[[ Dataset excerpts, beginning ]]

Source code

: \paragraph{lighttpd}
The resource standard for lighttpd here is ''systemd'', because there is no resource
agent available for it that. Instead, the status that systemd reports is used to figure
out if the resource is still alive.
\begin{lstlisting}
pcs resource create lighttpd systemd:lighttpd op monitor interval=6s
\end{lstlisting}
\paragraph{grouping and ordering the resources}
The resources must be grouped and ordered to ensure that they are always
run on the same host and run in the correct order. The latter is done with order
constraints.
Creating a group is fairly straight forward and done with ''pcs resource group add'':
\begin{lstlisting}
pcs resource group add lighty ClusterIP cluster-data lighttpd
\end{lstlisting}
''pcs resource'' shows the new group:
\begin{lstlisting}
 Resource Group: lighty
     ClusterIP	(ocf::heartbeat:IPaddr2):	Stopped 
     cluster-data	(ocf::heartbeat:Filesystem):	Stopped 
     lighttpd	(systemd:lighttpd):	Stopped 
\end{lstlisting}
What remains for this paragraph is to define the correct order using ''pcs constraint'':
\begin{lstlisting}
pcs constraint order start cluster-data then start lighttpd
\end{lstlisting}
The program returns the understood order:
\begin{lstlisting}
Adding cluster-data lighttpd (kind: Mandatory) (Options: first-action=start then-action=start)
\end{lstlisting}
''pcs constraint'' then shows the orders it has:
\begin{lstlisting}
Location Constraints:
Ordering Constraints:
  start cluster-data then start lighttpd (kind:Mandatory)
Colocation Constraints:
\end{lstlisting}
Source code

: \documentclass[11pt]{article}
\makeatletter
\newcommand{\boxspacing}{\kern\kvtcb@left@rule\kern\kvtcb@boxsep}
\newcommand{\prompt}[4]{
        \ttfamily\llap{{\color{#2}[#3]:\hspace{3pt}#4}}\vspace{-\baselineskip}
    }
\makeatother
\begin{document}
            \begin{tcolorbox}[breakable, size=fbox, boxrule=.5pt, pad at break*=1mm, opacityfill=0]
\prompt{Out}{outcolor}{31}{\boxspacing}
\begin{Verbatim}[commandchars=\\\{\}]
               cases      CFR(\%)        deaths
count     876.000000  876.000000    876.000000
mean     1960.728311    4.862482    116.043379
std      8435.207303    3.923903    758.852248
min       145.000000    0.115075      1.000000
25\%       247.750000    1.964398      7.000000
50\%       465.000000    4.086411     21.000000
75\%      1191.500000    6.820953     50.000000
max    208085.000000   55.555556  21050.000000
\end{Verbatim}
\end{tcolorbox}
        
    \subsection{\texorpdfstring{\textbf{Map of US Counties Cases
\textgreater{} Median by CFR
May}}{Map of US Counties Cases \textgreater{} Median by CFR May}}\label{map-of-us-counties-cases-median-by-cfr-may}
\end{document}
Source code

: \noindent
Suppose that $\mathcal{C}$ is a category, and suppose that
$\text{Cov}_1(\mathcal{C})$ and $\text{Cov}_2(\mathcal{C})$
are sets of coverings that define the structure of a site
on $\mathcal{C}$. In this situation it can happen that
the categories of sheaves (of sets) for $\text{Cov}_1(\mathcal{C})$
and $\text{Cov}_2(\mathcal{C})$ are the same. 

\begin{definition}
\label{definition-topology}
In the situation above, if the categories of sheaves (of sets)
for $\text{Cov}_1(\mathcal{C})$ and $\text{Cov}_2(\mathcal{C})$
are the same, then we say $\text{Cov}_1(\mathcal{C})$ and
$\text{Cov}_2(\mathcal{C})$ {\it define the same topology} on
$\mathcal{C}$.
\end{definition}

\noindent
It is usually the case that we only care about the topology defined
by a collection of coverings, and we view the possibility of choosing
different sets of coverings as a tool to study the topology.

[[ Dataset excerpts, end ]]

## What the exercise asks
For this exercise, restate each of the entries without any deviation.

## Solved problem
Source code

: \paragraph{lighttpd}
The resource standard for lighttpd here is ''systemd'', because there is no resource
agent available for it that. Instead, the status that systemd reports is used to figure
out if the resource is still alive.
\begin{lstlisting}
pcs resource create lighttpd systemd:lighttpd op monitor interval=6s
\end{lstlisting}
\paragraph{grouping and ordering the resources}
The resources must be grouped and ordered to ensure that they are always
run on the same host and run in the correct order. The latter is done with order
constraints.
Creating a group is fairly straight forward and done with ''pcs resource group add'':
\begin{lstlisting}
pcs resource group add lighty ClusterIP cluster-data lighttpd
\end{lstlisting}
''pcs resource'' shows the new group:
\begin{lstlisting}
 Resource Group: lighty
     ClusterIP	(ocf::heartbeat:IPaddr2):	Stopped 
     cluster-data	(ocf::heartbeat:Filesystem):	Stopped 
     lighttpd	(systemd:lighttpd):	Stopped 
\end{lstlisting}
What remains for this paragraph is to define the correct order using ''pcs constraint'':
\begin{lstlisting}
pcs constraint order start cluster-data then start lighttpd
\end{lstlisting}
The program returns the understood order:
\begin{lstlisting}
Adding cluster-data lighttpd (kind: Mandatory) (Options: first-action=start then-action=start)
\end{lstlisting}
''pcs constraint'' then shows the orders it has:
\begin{lstlisting}
Location Constraints:
Ordering Constraints:
  start cluster-data then start lighttpd (kind:Mandatory)
Colocation Constraints:
\end{lstlisting}
Source code

: \documentclass[11pt]{article}
\makeatletter
\newcommand{\boxspacing}{\kern\kvtcb@left@rule\kern\kvtcb@boxsep}
\newcommand{\prompt}[4]{
        \ttfamily\llap{{\color{#2}[#3]:\hspace{3pt}#4}}\vspace{-\baselineskip}
    }
\makeatother
\begin{document}
            \begin{tcolorbox}[breakable, size=fbox, boxrule=.5pt, pad at break*=1mm, opacityfill=0]
\prompt{Out}{outcolor}{31}{\boxspacing}
\begin{Verbatim}[commandchars=\\\{\}]
               cases      CFR(\%)        deaths
count     876.000000  876.000000    876.000000
mean     1960.728311    4.862482    116.043379
std      8435.207303    3.923903    758.852248
min       145.000000    0.115075      1.000000
25\%       247.750000    1.964398      7.000000
50\%       465.000000    4.086411     21.000000
75\%      1191.500000    6.820953     50.000000
max    208085.000000   55.555556  21050.000000
\end{Verbatim}
\end{tcolorbox}
        
    \subsection{\texorpdfstring{\textbf{Map of US Counties Cases
\textgreater{} Median by CFR
May}}{Map of US Counties Cases \textgreater{} Median by CFR May}}\label{map-of-us-counties-cases-median-by-cfr-may}
\end{document}
Source code

: \noindent
Suppose that $\mathcal{C}$ is a category, and suppose that
$\text{Cov}_1(\mathcal{C})$ and $\text{Cov}_2(\mathcal{C})$
are sets of coverings that define the structure of a site
on $\mathcal{C}$. In this situation it can happen that
the categories of sheaves (of sets) for $\text{Cov}_1(\mathcal{C})$
and $\text{Cov}_2(\mathcal{C})$ are the same. 

\begin{definition}
\label{definition-topology}
In the situation above, if the categories of sheaves (of sets)
for $\text{Cov}_1(\mathcal{C})$ and $\text{Cov}_2(\mathcal{C})$
are the same, then we say $\text{Cov}_1(\mathcal{C})$ and
$\text{Cov}_2(\mathcal{C})$ {\it define the same topology} on
$\mathcal{C}$.
\end{definition}

\noindent
It is usually the case that we only care about the topology defined
by a collection of coverings, and we view the possibility of choosing
different sets of coverings as a tool to study the topology.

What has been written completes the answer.